Step 3: Write the Charter
Create a new document with the following sections (minimum):
- Purpose / Objective
- Business Context and Alignment
- Scope Overview (What’s In / Out)
- Constraints (Schedule / Scope / Quality / Cost)
- Success Criteria
- Key Stakeholders and Roles
- Risks and Assumptions
- Major Deliverables / Timeline
- Sign-Off Section (Name, Title, Date)
You may create this from scratch or adapt the official C-Bay Project Charter Template. Your writing must go beyond filling in blanks.
Do We Need a Template?
Yes. You should use a Project Charter Template to help organize your thinking and output. Two versions are recommended:
- Student-Facing Fillable Template (with light prompts and headers)
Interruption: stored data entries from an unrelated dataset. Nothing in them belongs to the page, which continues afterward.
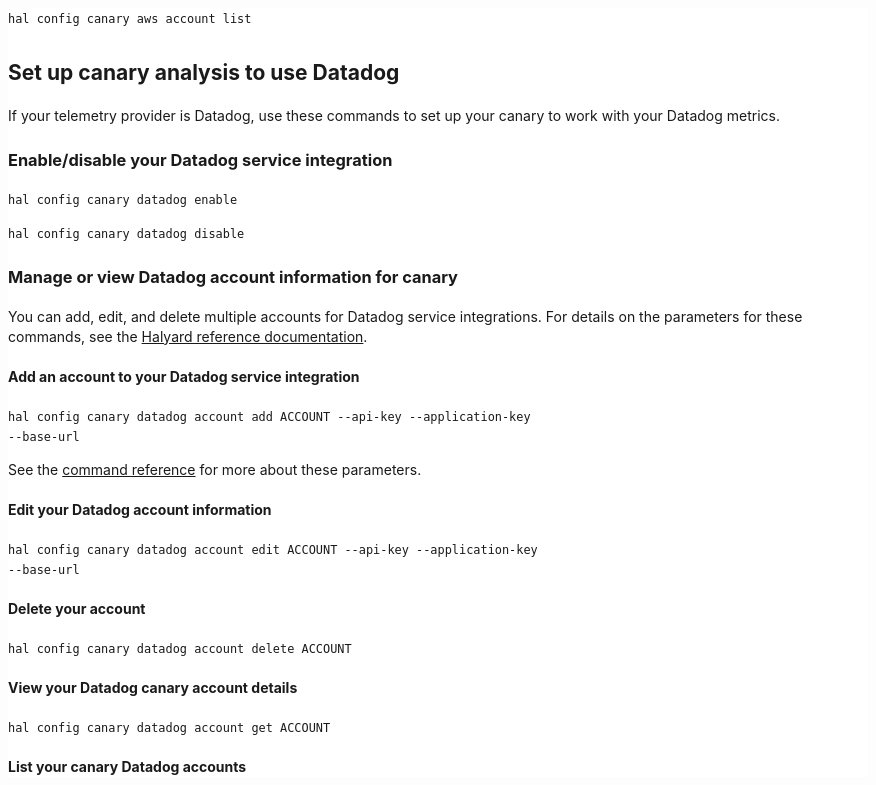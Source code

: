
```
hal config canary aws account list
```




## Set up canary analysis to use Datadog

If your telemetry provider is Datadog, use these commands to set up your canary
to work with your Datadog metrics.

### Enable/disable your Datadog service integration

```
hal config canary datadog enable
```

```
hal config canary datadog disable
```

### Manage or view Datadog account information for canary

You can add, edit, and delete multiple accounts for Datadog service integrations.
For details on the parameters for these commands, see the [Halyard reference
documentation](/docs/reference/halyard/commands/#hal-config-canary).

#### Add an account to your Datadog service integration

```
hal config canary datadog account add ACCOUNT --api-key --application-key
--base-url
```

See the [command reference](/docs/reference/halyard/commands/#hal-config-canary)
for more about these parameters.

#### Edit your Datadog account information

```
hal config canary datadog account edit ACCOUNT --api-key --application-key
--base-url
```

#### Delete your account

```
hal config canary datadog account delete ACCOUNT
```

#### View your Datadog canary account details

```
hal config canary datadog account get ACCOUNT
```

#### List your canary Datadog accounts
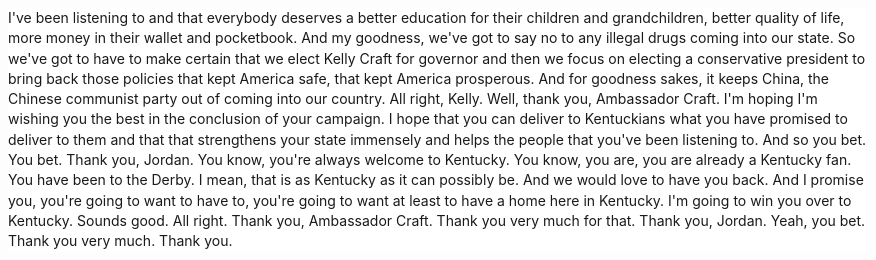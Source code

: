 I've been listening to and that everybody deserves a better education for their children and grandchildren, better quality of life, more money in their wallet and pocketbook. And my goodness, we've got to say no to any illegal drugs coming into our state. So we've got to have to make certain that we elect Kelly Craft for governor and then we focus on electing a conservative president to bring back those policies that kept America safe, that kept America prosperous. And for goodness sakes, it keeps China, the Chinese communist party out of coming into our country. All right, Kelly. Well, thank you, Ambassador Craft. I'm hoping I'm wishing you the best in the conclusion of your campaign. I hope that you can deliver to Kentuckians what you have promised to deliver to them and that that strengthens your state immensely and helps the people that you've been listening to. And so you bet. You bet. Thank you, Jordan. You know, you're always welcome to Kentucky. You know, you are, you are already a Kentucky fan. You have been to the Derby. I mean, that is as Kentucky as it can possibly be. And we would love to have you back. And I promise you, you're going to want to have to, you're going to want at least to have a home here in Kentucky. I'm going to win you over to Kentucky. Sounds good. All right. Thank you, Ambassador Craft. Thank you very much for that. Thank you, Jordan. Yeah, you bet. Thank you very much. Thank you.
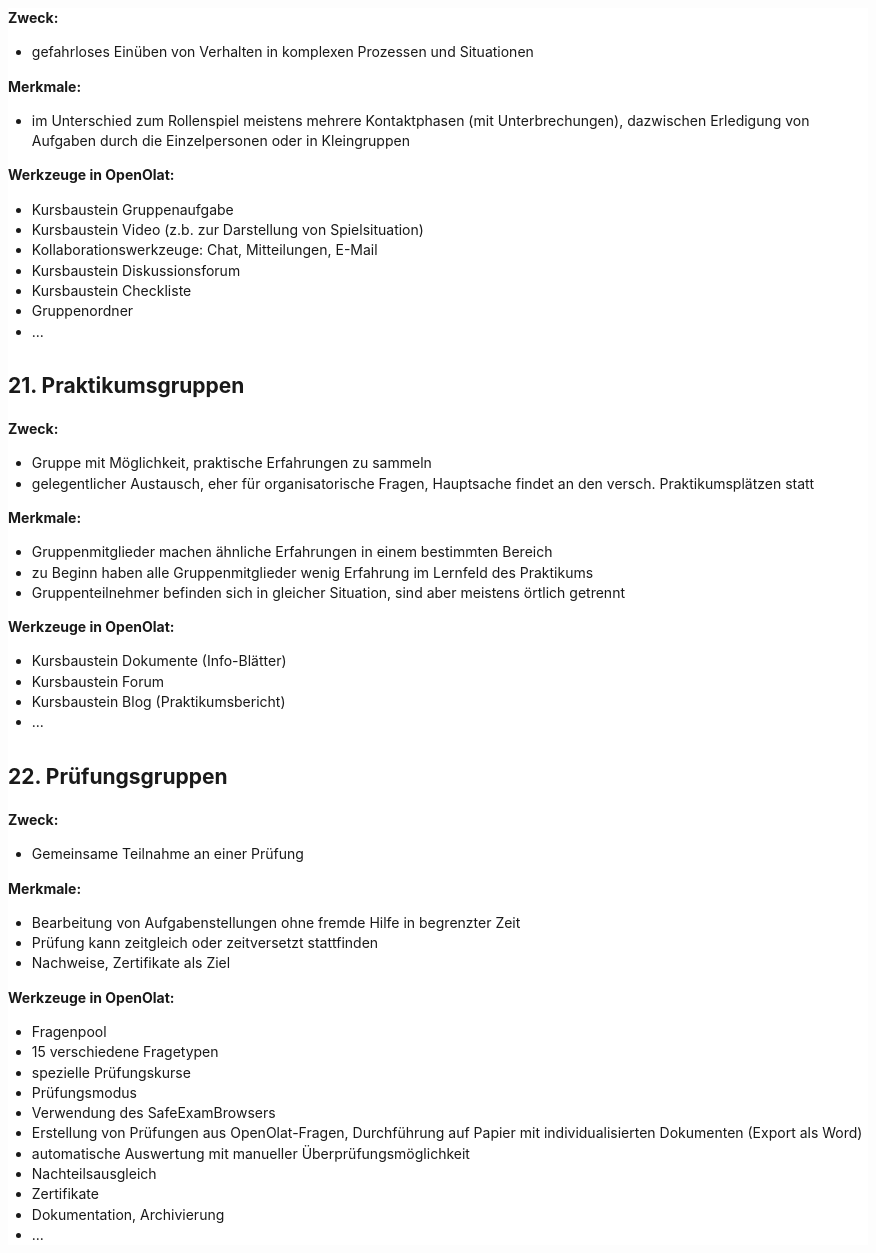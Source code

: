 **Zweck:**

* gefahrloses Einüben von Verhalten in komplexen Prozessen und Situationen 

**Merkmale:**

* im Unterschied zum Rollenspiel meistens mehrere Kontaktphasen (mit Unterbrechungen), dazwischen Erledigung von Aufgaben durch die Einzelpersonen oder in Kleingruppen

**Werkzeuge in OpenOlat:**

* Kursbaustein Gruppenaufgabe
* Kursbaustein Video (z.b. zur Darstellung von Spielsituation)
* Kollaborationswerkzeuge: Chat, Mitteilungen, E-Mail
* Kursbaustein Diskussionsforum
* Kursbaustein Checkliste
* Gruppenordner
* ...


## 21. Praktikumsgruppen

**Zweck:**

* Gruppe mit Möglichkeit, praktische Erfahrungen zu sammeln
* gelegentlicher Austausch, eher für organisatorische Fragen, Hauptsache findet an den versch. Praktikumsplätzen statt

**Merkmale:**

* Gruppenmitglieder machen ähnliche Erfahrungen in einem bestimmten Bereich
* zu Beginn haben alle Gruppenmitglieder wenig Erfahrung im Lernfeld des Praktikums
* Gruppenteilnehmer befinden sich in gleicher Situation, sind aber meistens örtlich getrennt

**Werkzeuge in OpenOlat:**

* Kursbaustein Dokumente (Info-Blätter)
* Kursbaustein Forum
* Kursbaustein Blog (Praktikumsbericht)
* ...


## 22. Prüfungsgruppen

**Zweck:**

* Gemeinsame Teilnahme an einer Prüfung

**Merkmale:**

* Bearbeitung von Aufgabenstellungen ohne fremde Hilfe in begrenzter Zeit
* Prüfung kann zeitgleich oder zeitversetzt stattfinden
* Nachweise, Zertifikate als Ziel

**Werkzeuge in OpenOlat:**

* Fragenpool
* 15 verschiedene Fragetypen
* spezielle Prüfungskurse
* Prüfungsmodus
* Verwendung des SafeExamBrowsers
* Erstellung von Prüfungen aus OpenOlat-Fragen, Durchführung auf Papier mit individualisierten Dokumenten (Export als Word)
* automatische Auswertung mit manueller Überprüfungsmöglichkeit
* Nachteilsausgleich
* Zertifikate
* Dokumentation, Archivierung
* ...
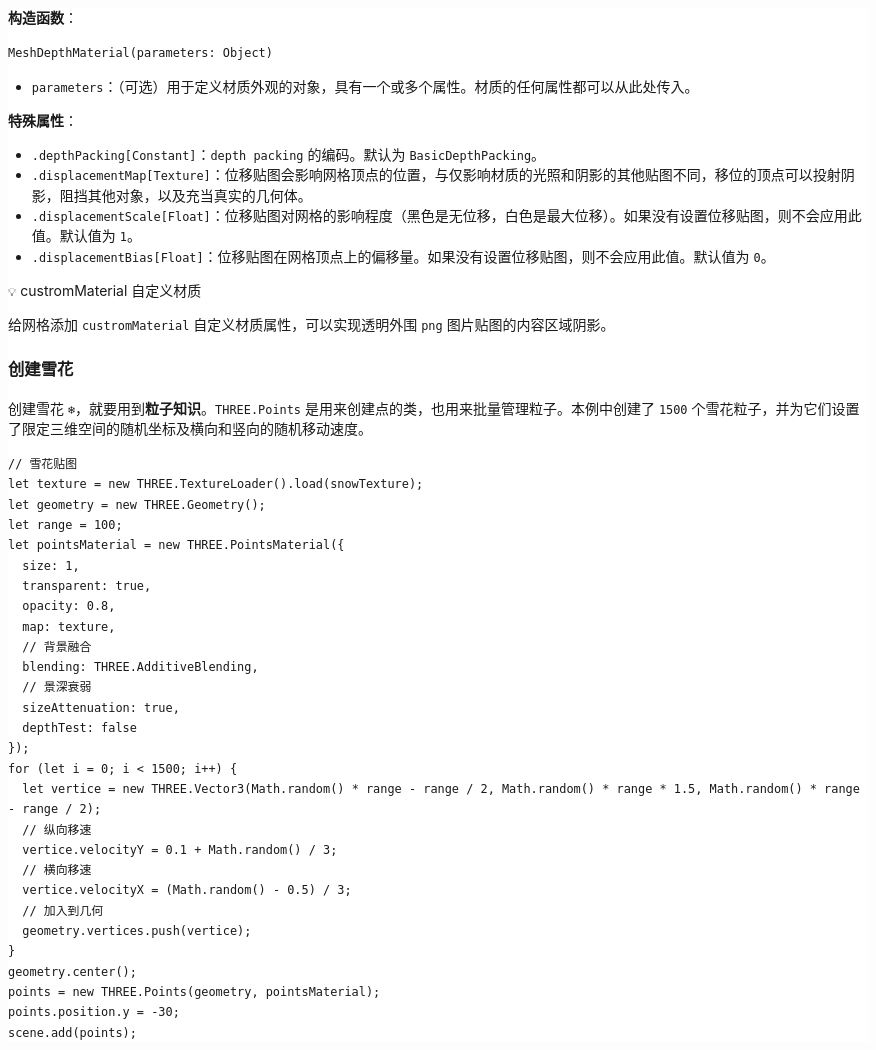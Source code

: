 **构造函数**：

```
MeshDepthMaterial(parameters: Object)
```


- `parameters`：（可选）用于定义材质外观的对象，具有一个或多个属性。材质的任何属性都可以从此处传入。

**特殊属性**：

- `.depthPacking[Constant]`：`depth packing` 的编码。默认为 `BasicDepthPacking`。
- `.displacementMap[Texture]`：位移贴图会影响网格顶点的位置，与仅影响材质的光照和阴影的其他贴图不同，移位的顶点可以投射阴影，阻挡其他对象，以及充当真实的几何体。
- `.displacementScale[Float]`：位移贴图对网格的影响程度（黑色是无位移，白色是最大位移）。如果没有设置位移贴图，则不会应用此值。默认值为 `1`。
- `.displacementBias[Float]`：位移贴图在网格顶点上的偏移量。如果没有设置位移贴图，则不会应用此值。默认值为 `0`。

`💡` custromMaterial 自定义材质

给网格添加 `custromMaterial` 自定义材质属性，可以实现透明外围 `png` 图片贴图的内容区域阴影。

### 创建雪花

创建雪花 `❄️`，就要用到**粒子知识**。`THREE.Points` 是用来创建点的类，也用来批量管理粒子。本例中创建了 `1500` 个雪花粒子，并为它们设置了限定三维空间的随机坐标及横向和竖向的随机移动速度。

```
// 雪花贴图
let texture = new THREE.TextureLoader().load(snowTexture);
let geometry = new THREE.Geometry();
let range = 100;
let pointsMaterial = new THREE.PointsMaterial({
  size: 1,
  transparent: true,
  opacity: 0.8,
  map: texture,
  // 背景融合
  blending: THREE.AdditiveBlending,
  // 景深衰弱
  sizeAttenuation: true,
  depthTest: false
});
for (let i = 0; i < 1500; i++) {
  let vertice = new THREE.Vector3(Math.random() * range - range / 2, Math.random() * range * 1.5, Math.random() * range - range / 2);
  // 纵向移速
  vertice.velocityY = 0.1 + Math.random() / 3;
  // 横向移速
  vertice.velocityX = (Math.random() - 0.5) / 3;
  // 加入到几何
  geometry.vertices.push(vertice);
}
geometry.center();
points = new THREE.Points(geometry, pointsMaterial);
points.position.y = -30;
scene.add(points);
```
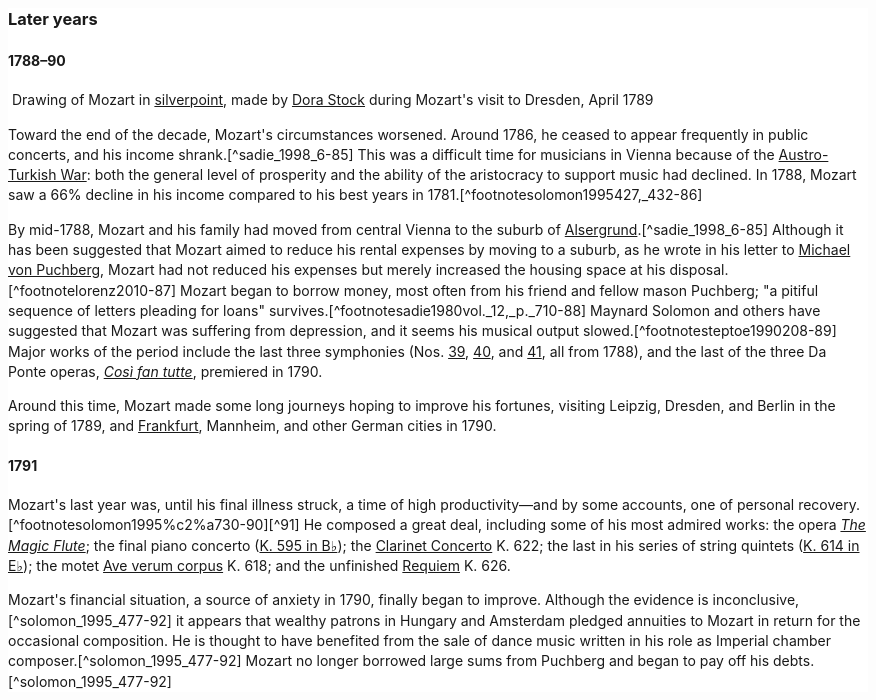 ### Later years

#### 1788–90

 Drawing of Mozart in [silverpoint](https://en.m.wikipedia.org/wiki/Silverpoint "Silverpoint"), made by [Dora Stock](https://en.m.wikipedia.org/wiki/Dora_Stock "Dora Stock") during Mozart's visit to Dresden, April 1789

Toward the end of the decade, Mozart's circumstances worsened. Around 1786, he ceased to appear frequently in public concerts, and his income shrank.[^sadie_1998_6-85] This was a difficult time for musicians in Vienna because of the [Austro-Turkish War](https://en.m.wikipedia.org/wiki/Austro-Turkish_War_\(1788%E2%80%931791\) "Austro-Turkish War (1788–1791)"): both the general level of prosperity and the ability of the aristocracy to support music had declined. In 1788, Mozart saw a 66% decline in his income compared to his best years in 1781.[^footnotesolomon1995427,_432-86]

By mid-1788, Mozart and his family had moved from central Vienna to the suburb of [Alsergrund](https://en.m.wikipedia.org/wiki/Alsergrund "Alsergrund").[^sadie_1998_6-85] Although it has been suggested that Mozart aimed to reduce his rental expenses by moving to a suburb, as he wrote in his letter to [Michael von Puchberg](https://en.m.wikipedia.org/wiki/Michael_von_Puchberg "Michael von Puchberg"), Mozart had not reduced his expenses but merely increased the housing space at his disposal.[^footnotelorenz2010-87] Mozart began to borrow money, most often from his friend and fellow mason Puchberg; "a pitiful sequence of letters pleading for loans" survives.[^footnotesadie1980vol._12,_p._710-88] Maynard Solomon and others have suggested that Mozart was suffering from depression, and it seems his musical output slowed.[^footnotesteptoe1990208-89] Major works of the period include the last three symphonies (Nos. [39](https://en.m.wikipedia.org/wiki/Symphony_No._39_\(Mozart\) "Symphony No. 39 (Mozart)"), [40](https://en.m.wikipedia.org/wiki/Symphony_No._40_\(Mozart\) "Symphony No. 40 (Mozart)"), and [41](https://en.m.wikipedia.org/wiki/Symphony_No._41_\(Mozart\) "Symphony No. 41 (Mozart)"), all from 1788), and the last of the three Da Ponte operas, *[Così fan tutte](https://en.m.wikipedia.org/wiki/Cos%C3%AC_fan_tutte "Così fan tutte")*, premiered in 1790.

Around this time, Mozart made some long journeys hoping to improve his fortunes, visiting Leipzig, Dresden, and Berlin in the spring of 1789, and [Frankfurt](https://en.m.wikipedia.org/wiki/Frankfurt "Frankfurt"), Mannheim, and other German cities in 1790.

#### 1791

Mozart's last year was, until his final illness struck, a time of high productivity—and by some accounts, one of personal recovery.[^footnotesolomon1995%c2%a730-90][^91] He composed a great deal, including some of his most admired works: the opera *[The Magic Flute](https://en.m.wikipedia.org/wiki/The_Magic_Flute "The Magic Flute")*; the final piano concerto ([K. 595 in B♭](https://en.m.wikipedia.org/wiki/Piano_Concerto_No._27_\(Mozart\) "Piano Concerto No. 27 (Mozart)")); the [Clarinet Concerto](https://en.m.wikipedia.org/wiki/Clarinet_Concerto_\(Mozart\) "Clarinet Concerto (Mozart)") K. 622; the last in his series of string quintets ([K. 614 in E♭](https://en.m.wikipedia.org/wiki/String_Quintet_No._6_\(Mozart\) "String Quintet No. 6 (Mozart)")); the motet [Ave verum corpus](https://en.m.wikipedia.org/wiki/Ave_verum_corpus_\(Mozart\) "Ave verum corpus (Mozart)") K. 618; and the unfinished [Requiem](https://en.m.wikipedia.org/wiki/Requiem_\(Mozart\) "Requiem (Mozart)") K. 626.

Mozart's financial situation, a source of anxiety in 1790, finally began to improve. Although the evidence is inconclusive,[^solomon_1995_477-92] it appears that wealthy patrons in Hungary and Amsterdam pledged annuities to Mozart in return for the occasional composition. He is thought to have benefited from the sale of dance music written in his role as Imperial chamber composer.[^solomon_1995_477-92] Mozart no longer borrowed large sums from Puchberg and began to pay off his debts.[^solomon_1995_477-92]

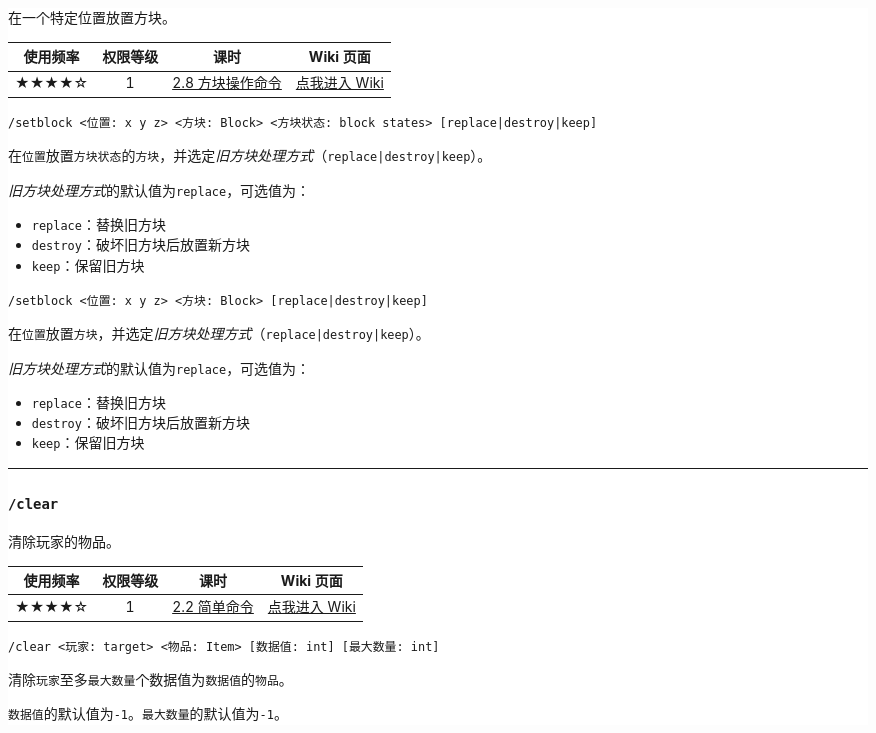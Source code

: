 在一个特定位置放置方块。

| 使用频率 | 权限等级 | 课时 | Wiki 页面 |
| :---: | :---: | --- | :---: |
| ★★★★☆ | 1 | [2.8 方块操作命令](/docs/tutorials/a1_commands/b2_commands/c8_block_cmds#放置方块的命令setblock) | [点我进入 Wiki](https://zh.minecraft.wiki/命令/setblock) |

<Tabs>

<TabItem value="setblock_1" label="有方块状态" default>

```text
/setblock <位置: x y z> <方块: Block> <方块状态: block states> [replace|destroy|keep]
```

在`位置`放置`方块状态`的`方块`，并选定*旧方块处理方式*（`replace|destroy|keep`）。

*旧方块处理方式*的默认值为`replace`，可选值为：

- `replace`：替换旧方块
- `destroy`：破坏旧方块后放置新方块
- `keep`：保留旧方块

</TabItem>

<TabItem value="setblock_2" label="无方块状态">

```text
/setblock <位置: x y z> <方块: Block> [replace|destroy|keep]
```

在`位置`放置`方块`，并选定*旧方块处理方式*（`replace|destroy|keep`）。

*旧方块处理方式*的默认值为`replace`，可选值为：

- `replace`：替换旧方块
- `destroy`：破坏旧方块后放置新方块
- `keep`：保留旧方块

</TabItem>

</Tabs>

---

### `/clear`

清除玩家的物品。

| 使用频率 | 权限等级 | 课时 | Wiki 页面 |
| :---: | :---: | --- | :---: |
| ★★★★☆ | 1 | [2.2 简单命令](/docs/tutorials/a1_commands/b2_commands/c2_simple_cmds#清除物品的命令clear) | [点我进入 Wiki](https://zh.minecraft.wiki/命令/clear) |

```text
/clear <玩家: target> <物品: Item> [数据值: int] [最大数量: int]
```

清除`玩家`至多`最大数量`个数据值为`数据值`的`物品`。

`数据值`的默认值为`-1`。`最大数量`的默认值为`-1`。


[^1]: 有待验证。
[^2]: 需要验证该参数的运行方式。
[^3]: 缺少资料。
- Instructor/Reference Template (formatted as a sample deliverable)
Output Summary
By the end of this milestone, your submission must include:
- A full, narrative-style Project Charter document, client-ready
- Written using C-Bay tone, structure, and best practices
- References the UCMS SRS and Scenario Briefing clearly
- Demonstrates leadership thinking, not academic summary
Student Mindset Reminder
This isn’t a form. This is a professional planning product. You’re not doing the work—you’re defining the work, aligning stakeholders, and authorizing the work to begin. That’s what project planning leadership looks like.